Qu'en est-il aujourd'hui? (515 char piranha suffisent-ils pour equiper toute l'infanterie?)

Dans quelle version ce véhicule serait-il acquis et pour equiper quelles unités ?

De plus, n'est-il pas étonnant que l'on est acquis un vehicule avec une tourelle lourde (dans le sens mecanique)plutôt que les version télé opéreés depuis l'interieur même du vehicule via un ecran.

Merci d'avance pour votre réponse

Publié par crys le 23 novembre 2005 à 8:51

A mon camarade Christophe (dis donc, à l'EO, on s'appelait par nos noms!) : l'avantage de la chenille, dans une mission comme l'Irak, c'est l'assurance de conserver sa mobilité dans presque toutes les situations ; si une situation s'aggrave, un blindé chenillé ne craint pas les barricades ou les débris d'actes de violence, là où un blindé à roues est plus vulnérable. De plus, la chenille reste toujours plus impressionnante et dissuasive que la roue.

Maintenant, il y a aussi la puissance de feu à prendre en compte ; souvent, les blindés à roues ont un calibre moins gros en tourelle, alors qu'un canon de 25 à 40 mm est souvent la réponse à la plupart des problèmes. Ceci dit, je me demande sur les Italiens souhaiteraient avoir plutôt des Ariete (120 mm chenillé) ou des Centauro (105 mm, 8x8) en Irak. Cela dépend tellement des distances... Au Kosovo, les Allemands ont littéralement fusillé leurs Leopard 2 à force de leur faire patrouiller en long et en large leur secteur de responsabilité, ce qui en plus endommage rapidement les routes. Bref, c'est au cas par cas que les forces doivent être choisies. Et en ce qui concerne la Suisse, l'emploi du Leo est strictement limité au territoire national et/ou aux opérations de sûreté sectoriele et défense. La limite haute de ce que l'on peut déployer à l'étranger est le char gren 2000 (CV-9030).
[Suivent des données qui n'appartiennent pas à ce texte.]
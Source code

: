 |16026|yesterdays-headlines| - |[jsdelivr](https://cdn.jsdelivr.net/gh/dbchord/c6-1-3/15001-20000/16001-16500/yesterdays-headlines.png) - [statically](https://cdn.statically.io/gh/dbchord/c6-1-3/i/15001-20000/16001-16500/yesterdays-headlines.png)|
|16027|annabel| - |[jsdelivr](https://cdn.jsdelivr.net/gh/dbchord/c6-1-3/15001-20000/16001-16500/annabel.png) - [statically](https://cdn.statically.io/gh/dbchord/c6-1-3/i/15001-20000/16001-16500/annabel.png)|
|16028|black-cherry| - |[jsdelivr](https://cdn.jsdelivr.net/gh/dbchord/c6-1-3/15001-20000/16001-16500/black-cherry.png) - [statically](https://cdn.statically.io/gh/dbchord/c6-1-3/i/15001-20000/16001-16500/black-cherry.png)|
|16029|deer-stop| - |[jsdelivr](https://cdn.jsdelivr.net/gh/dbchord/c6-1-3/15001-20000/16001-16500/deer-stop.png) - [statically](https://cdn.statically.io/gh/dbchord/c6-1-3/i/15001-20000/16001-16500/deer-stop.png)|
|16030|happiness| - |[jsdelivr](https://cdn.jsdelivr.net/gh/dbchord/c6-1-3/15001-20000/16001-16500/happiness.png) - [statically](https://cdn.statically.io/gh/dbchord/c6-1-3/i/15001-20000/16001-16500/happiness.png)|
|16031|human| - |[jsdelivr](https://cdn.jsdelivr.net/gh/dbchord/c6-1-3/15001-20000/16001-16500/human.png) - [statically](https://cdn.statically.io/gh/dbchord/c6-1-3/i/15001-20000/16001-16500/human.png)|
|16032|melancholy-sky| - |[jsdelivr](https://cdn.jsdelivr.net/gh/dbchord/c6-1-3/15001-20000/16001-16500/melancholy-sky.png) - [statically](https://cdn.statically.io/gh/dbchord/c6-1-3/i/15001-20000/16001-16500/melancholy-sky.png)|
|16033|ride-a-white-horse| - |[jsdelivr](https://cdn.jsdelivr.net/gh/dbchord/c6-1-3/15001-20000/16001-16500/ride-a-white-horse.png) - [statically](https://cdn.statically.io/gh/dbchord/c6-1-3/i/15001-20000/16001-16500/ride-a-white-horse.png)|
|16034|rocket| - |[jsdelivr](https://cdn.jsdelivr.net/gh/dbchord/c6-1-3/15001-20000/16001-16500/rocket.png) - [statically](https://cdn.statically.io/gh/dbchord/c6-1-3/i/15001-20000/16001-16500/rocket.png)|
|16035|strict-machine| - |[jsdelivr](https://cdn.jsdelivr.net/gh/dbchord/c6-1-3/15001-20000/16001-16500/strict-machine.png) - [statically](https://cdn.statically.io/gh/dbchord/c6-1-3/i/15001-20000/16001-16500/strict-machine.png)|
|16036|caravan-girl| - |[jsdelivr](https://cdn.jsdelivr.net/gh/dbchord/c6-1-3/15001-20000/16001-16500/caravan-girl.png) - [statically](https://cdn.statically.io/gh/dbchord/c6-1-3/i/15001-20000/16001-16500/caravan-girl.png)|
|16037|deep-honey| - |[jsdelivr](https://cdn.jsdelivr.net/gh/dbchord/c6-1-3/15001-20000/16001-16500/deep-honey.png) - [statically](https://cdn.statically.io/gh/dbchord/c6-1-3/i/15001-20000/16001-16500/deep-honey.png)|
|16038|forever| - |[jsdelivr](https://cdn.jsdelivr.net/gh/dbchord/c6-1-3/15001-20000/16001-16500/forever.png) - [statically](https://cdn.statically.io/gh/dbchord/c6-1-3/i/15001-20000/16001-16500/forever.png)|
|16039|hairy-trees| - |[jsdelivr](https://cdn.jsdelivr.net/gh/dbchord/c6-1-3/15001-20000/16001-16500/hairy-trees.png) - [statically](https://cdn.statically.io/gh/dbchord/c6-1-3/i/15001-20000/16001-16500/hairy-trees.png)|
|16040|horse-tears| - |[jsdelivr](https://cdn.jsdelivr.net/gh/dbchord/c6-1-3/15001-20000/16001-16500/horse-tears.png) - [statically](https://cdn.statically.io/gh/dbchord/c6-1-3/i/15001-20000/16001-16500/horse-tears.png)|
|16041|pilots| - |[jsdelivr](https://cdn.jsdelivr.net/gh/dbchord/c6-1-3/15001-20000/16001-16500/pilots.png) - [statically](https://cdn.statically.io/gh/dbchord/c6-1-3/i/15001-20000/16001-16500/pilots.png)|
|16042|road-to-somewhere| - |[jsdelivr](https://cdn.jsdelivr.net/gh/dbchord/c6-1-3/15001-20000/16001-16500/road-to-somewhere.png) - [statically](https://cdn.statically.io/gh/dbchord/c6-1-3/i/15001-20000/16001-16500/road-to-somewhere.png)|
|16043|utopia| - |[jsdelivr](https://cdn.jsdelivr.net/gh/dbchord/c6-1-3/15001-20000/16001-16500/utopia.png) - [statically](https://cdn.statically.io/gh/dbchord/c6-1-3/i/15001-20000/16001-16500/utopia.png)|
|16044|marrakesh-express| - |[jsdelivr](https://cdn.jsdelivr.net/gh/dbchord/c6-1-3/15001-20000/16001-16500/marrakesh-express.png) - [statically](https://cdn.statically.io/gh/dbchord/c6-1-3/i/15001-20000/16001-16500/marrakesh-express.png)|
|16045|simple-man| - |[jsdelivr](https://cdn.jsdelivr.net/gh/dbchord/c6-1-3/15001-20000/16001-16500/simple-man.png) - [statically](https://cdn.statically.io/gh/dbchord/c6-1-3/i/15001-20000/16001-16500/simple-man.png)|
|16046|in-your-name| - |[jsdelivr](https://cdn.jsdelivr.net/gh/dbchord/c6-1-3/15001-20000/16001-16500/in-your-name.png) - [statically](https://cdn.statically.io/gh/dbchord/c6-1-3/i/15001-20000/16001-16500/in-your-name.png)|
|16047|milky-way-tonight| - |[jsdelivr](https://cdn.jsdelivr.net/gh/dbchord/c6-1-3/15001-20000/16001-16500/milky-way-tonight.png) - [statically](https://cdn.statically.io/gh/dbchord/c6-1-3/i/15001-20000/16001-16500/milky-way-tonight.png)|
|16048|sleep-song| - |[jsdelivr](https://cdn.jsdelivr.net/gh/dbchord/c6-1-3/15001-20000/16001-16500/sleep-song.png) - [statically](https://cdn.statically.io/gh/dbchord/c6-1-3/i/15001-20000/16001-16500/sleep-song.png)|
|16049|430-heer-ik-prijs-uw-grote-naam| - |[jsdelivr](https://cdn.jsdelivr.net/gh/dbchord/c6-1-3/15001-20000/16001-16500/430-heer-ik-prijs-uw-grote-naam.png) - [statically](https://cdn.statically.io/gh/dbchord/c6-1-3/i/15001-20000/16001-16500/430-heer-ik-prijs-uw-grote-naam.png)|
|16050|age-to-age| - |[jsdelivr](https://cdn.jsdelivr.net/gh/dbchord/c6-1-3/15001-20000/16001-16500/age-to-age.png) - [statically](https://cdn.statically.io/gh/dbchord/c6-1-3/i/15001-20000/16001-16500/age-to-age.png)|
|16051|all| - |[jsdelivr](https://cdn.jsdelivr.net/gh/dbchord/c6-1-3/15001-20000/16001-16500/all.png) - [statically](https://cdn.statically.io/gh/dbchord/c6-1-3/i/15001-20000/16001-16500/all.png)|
Publié par Ludovic Monnerat le 23 novembre 2005 à 21:29

A crys : Il est exact que l'acquisition de Piranhas supplémentaires était sérieusement envisagée lors de la planification de l'Armée XXI, afin d'équiper tous les bataillons d'infanterie. Mais les restrictions budgétaires ont repoussé la chose aux calendes grecques. Du coup, nos Piranhas II ne suffisent même pas à équiper la moitié de l'infanterie. Toutefois, sauf erreur, la situation va changer avec la spécialisation d'une partie de l'infanterie sur les missions de sûreté, qui va faire changer le format et l'équipement des bataillons d'infanterie.

Publié par Ludovic Monnerat le 23 novembre 2005 à 21:33

Salut Monnerat (c est vrai qu a l EO on ne s appelait jamais par les prenoms..), merci pour tes explications une fois de plus claires et precises ! Bonne fin de semaine a toi a la caserne Guisan.